I have good news.
Since the only requirement alcoholics anonymous is a desire to stop drinking (and the only requirement for narcotics anonymous is a desire to stop using drugs), I've decided to do H&I service work and speak at these institutions to share my experience strength and hope as a recovering person with substantial clean time.
My first speak will be next Thursday evening :=)
There is a women's sober living home in my area and they host daily meetings AA meetings. I've been attending the open meeting for 4 weeks now, mainly to support a friend. Although she has "problems" with the program she does find some of the support helpful. She knows exactly how I feel it and it doesn't pose a problem for either in our friendship. Although I've shared only once at this meeting, I realized that I had sufficient clean time to give a lead at a nearby hospital that has a rehab program. I explained my willingness to the GSR and this got the ball rolling.
I thought that this would be the perfect time to respectively share my feelings about the 12 step model of recovery and explain in detail what works for me. My focus will not be what doesn't work (besides a brief explanation about how I wasted 5 years in XA) but other options that I have found useful.

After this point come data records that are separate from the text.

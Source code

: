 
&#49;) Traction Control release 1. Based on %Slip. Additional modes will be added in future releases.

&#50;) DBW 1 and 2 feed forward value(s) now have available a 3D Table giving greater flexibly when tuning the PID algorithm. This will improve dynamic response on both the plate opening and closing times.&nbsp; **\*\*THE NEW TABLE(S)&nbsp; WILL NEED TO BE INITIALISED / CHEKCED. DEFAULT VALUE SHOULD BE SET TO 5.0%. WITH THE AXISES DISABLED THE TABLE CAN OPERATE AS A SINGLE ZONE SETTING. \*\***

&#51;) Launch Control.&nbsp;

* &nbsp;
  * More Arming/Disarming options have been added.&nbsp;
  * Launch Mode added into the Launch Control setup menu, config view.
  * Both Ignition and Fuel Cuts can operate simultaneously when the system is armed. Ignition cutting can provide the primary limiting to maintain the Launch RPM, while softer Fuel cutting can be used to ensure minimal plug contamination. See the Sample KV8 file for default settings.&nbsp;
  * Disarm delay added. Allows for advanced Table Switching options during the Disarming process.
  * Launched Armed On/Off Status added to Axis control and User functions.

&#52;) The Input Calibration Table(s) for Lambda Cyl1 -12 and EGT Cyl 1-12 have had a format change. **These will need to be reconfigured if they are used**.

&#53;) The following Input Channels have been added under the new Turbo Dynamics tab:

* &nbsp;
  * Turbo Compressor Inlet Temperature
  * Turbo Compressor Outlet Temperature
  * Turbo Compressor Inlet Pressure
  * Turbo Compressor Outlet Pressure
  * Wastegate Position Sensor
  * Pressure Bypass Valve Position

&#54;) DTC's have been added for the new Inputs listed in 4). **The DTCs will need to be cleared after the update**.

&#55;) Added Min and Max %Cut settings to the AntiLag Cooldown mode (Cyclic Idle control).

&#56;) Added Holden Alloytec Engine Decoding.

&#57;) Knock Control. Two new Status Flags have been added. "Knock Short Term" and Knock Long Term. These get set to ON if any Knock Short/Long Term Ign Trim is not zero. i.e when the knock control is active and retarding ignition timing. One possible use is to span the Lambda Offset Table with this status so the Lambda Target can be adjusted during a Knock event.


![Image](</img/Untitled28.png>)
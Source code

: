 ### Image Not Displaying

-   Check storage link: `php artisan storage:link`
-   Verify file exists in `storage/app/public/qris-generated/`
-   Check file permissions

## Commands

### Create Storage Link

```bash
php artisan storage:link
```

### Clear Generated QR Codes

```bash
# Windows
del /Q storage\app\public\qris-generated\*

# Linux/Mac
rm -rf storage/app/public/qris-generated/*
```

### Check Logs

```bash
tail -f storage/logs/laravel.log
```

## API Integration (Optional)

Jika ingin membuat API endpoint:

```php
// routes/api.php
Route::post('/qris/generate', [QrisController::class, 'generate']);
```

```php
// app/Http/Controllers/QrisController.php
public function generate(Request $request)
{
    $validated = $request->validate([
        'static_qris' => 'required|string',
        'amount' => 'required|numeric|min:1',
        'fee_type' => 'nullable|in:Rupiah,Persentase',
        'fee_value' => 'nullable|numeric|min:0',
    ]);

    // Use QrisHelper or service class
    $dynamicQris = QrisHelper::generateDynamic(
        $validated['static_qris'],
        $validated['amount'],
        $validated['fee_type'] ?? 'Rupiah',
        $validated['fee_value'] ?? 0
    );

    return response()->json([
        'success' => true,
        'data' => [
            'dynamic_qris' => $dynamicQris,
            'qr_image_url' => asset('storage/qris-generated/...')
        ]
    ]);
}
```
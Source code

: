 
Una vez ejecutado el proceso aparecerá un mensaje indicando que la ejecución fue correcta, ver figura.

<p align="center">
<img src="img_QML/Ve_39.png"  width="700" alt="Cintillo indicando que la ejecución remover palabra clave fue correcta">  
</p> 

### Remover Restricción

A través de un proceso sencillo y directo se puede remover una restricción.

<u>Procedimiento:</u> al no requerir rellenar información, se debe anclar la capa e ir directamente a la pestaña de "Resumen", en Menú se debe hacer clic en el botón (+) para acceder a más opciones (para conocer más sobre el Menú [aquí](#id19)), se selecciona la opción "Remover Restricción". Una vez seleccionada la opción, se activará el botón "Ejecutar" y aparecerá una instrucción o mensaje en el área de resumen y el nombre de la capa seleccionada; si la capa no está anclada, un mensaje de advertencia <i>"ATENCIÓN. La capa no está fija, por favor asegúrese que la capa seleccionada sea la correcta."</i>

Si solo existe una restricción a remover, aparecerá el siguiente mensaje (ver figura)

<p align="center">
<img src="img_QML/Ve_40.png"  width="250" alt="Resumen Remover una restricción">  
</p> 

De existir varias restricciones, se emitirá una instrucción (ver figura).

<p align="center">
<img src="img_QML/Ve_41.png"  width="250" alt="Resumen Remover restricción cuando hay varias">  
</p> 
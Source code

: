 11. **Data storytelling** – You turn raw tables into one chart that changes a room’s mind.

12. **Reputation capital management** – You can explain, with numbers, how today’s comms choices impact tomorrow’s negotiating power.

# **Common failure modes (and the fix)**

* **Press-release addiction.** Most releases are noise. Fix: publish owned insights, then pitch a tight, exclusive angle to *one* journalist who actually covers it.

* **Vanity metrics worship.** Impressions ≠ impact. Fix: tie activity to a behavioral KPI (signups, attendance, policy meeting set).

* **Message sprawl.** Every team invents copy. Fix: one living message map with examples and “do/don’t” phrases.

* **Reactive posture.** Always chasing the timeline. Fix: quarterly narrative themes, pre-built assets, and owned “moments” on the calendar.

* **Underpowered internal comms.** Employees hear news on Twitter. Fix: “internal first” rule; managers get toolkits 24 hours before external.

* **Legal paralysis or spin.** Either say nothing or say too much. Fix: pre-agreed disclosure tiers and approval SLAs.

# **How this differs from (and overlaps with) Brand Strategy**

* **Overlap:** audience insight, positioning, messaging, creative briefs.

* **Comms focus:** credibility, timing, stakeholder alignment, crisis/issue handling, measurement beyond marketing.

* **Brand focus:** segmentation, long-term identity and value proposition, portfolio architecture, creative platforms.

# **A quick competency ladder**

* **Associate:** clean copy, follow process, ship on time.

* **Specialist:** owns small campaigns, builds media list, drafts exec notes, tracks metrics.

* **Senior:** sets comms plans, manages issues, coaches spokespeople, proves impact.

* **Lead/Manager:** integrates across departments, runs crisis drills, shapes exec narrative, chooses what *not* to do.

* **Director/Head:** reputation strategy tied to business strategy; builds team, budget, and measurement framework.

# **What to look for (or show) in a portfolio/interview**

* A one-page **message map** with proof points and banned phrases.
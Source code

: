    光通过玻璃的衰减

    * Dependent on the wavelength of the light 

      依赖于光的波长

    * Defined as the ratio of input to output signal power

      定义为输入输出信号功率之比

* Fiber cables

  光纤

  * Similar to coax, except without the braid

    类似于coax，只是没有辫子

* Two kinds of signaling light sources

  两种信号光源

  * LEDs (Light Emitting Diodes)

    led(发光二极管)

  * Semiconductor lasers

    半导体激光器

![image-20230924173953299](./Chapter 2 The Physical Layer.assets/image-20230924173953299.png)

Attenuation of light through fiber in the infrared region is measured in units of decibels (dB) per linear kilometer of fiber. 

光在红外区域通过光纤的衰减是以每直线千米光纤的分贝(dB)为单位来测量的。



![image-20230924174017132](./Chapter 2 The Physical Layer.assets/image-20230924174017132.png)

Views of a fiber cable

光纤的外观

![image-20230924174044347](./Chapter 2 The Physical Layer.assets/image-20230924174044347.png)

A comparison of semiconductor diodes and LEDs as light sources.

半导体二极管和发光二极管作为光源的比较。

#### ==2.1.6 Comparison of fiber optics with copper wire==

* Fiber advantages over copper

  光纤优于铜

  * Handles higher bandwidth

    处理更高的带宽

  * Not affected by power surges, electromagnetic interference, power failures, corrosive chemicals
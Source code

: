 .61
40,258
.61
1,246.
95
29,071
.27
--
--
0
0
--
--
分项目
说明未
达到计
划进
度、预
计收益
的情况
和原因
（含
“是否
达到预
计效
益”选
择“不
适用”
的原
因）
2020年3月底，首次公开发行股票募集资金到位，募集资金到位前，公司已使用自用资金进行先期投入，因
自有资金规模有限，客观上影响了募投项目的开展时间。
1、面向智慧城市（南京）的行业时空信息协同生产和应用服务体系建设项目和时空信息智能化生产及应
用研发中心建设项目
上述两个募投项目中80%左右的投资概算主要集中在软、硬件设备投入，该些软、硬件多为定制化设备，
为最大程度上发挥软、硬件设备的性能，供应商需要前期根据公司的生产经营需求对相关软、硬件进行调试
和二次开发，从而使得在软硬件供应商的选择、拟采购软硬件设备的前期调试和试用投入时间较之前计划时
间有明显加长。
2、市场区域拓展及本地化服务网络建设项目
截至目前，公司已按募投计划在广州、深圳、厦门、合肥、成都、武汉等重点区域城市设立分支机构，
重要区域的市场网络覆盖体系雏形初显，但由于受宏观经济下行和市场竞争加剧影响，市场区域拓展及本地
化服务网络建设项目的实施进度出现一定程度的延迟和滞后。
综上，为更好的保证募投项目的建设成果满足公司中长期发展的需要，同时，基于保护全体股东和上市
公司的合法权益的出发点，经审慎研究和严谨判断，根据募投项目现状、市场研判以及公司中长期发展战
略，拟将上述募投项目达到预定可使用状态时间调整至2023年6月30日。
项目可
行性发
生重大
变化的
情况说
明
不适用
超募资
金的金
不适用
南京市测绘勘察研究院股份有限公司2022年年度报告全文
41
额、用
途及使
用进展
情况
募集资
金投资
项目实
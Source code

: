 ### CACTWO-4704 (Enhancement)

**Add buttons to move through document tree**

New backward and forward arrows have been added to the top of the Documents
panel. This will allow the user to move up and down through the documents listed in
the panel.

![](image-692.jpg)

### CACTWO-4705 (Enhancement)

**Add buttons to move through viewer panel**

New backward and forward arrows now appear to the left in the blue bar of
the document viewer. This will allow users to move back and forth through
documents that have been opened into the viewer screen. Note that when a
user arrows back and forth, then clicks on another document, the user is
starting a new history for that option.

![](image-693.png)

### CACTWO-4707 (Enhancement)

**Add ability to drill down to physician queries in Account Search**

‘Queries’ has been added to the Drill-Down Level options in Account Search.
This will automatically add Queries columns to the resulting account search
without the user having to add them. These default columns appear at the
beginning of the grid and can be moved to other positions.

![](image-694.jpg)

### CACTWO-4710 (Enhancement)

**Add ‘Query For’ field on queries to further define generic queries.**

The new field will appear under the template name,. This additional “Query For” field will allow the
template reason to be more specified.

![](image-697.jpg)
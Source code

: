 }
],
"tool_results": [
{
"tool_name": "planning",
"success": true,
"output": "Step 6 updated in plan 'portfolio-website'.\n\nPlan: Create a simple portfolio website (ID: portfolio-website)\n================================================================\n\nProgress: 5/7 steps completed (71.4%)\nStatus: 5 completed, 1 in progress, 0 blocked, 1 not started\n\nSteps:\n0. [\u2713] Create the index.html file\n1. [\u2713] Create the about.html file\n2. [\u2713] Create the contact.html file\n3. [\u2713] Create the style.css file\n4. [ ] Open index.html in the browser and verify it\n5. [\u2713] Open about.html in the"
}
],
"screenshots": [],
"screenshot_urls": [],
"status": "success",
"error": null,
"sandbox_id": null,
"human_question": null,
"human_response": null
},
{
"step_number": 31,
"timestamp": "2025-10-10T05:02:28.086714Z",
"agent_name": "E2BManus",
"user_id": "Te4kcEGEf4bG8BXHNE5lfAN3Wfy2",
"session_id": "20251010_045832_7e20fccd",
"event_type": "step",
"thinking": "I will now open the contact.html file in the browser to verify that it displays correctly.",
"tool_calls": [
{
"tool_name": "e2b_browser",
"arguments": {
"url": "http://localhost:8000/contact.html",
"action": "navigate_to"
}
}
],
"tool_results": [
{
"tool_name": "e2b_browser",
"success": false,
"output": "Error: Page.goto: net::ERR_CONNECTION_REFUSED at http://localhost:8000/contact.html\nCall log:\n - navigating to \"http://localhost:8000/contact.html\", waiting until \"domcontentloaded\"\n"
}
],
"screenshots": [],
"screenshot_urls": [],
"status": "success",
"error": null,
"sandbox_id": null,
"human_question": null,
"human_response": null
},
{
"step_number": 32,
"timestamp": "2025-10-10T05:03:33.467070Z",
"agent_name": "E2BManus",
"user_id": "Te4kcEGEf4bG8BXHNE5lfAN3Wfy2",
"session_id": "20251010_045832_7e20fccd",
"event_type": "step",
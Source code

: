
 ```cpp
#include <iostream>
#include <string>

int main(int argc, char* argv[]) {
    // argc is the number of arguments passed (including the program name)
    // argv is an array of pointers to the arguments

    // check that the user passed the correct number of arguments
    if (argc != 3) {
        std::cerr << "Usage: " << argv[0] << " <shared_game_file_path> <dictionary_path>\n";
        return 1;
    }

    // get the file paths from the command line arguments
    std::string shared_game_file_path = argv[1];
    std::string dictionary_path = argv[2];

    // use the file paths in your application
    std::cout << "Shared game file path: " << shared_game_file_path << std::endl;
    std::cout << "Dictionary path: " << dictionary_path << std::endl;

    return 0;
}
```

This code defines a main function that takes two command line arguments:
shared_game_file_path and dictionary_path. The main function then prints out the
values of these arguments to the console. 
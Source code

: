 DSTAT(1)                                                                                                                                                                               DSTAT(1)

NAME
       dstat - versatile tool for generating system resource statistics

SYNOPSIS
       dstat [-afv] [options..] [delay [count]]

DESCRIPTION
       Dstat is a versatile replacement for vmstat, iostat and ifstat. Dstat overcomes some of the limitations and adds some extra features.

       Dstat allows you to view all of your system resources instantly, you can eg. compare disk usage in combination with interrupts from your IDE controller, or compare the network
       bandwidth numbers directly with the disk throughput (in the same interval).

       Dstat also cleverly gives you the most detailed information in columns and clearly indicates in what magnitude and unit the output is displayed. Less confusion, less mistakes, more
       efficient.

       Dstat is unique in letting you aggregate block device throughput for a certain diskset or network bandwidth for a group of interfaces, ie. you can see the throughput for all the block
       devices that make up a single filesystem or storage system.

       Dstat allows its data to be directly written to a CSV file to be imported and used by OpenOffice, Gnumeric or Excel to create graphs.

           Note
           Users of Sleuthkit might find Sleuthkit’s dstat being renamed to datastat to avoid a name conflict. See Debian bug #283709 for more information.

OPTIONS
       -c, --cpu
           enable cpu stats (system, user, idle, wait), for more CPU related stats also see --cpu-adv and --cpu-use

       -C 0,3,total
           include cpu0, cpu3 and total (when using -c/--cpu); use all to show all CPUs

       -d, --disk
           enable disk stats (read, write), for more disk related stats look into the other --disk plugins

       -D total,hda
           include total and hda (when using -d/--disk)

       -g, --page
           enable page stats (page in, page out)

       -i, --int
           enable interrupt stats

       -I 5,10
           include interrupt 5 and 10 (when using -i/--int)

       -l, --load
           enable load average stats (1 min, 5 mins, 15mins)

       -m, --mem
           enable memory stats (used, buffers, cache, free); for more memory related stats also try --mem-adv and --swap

I'm a bit nervous because I thought I'd be "lying", and I don't want to fuck with people's heads. We all know that AA/NA doesn't give a crap but I didn't find that a good reason to do it myself. I've discussed this with my sober buddy and my husband and found that as long as I speak the truth - "all will be well".
I'm just going to speak my mind and hope that if there are people listening that have the same issues with the program as I do then my speak will be helpful to them.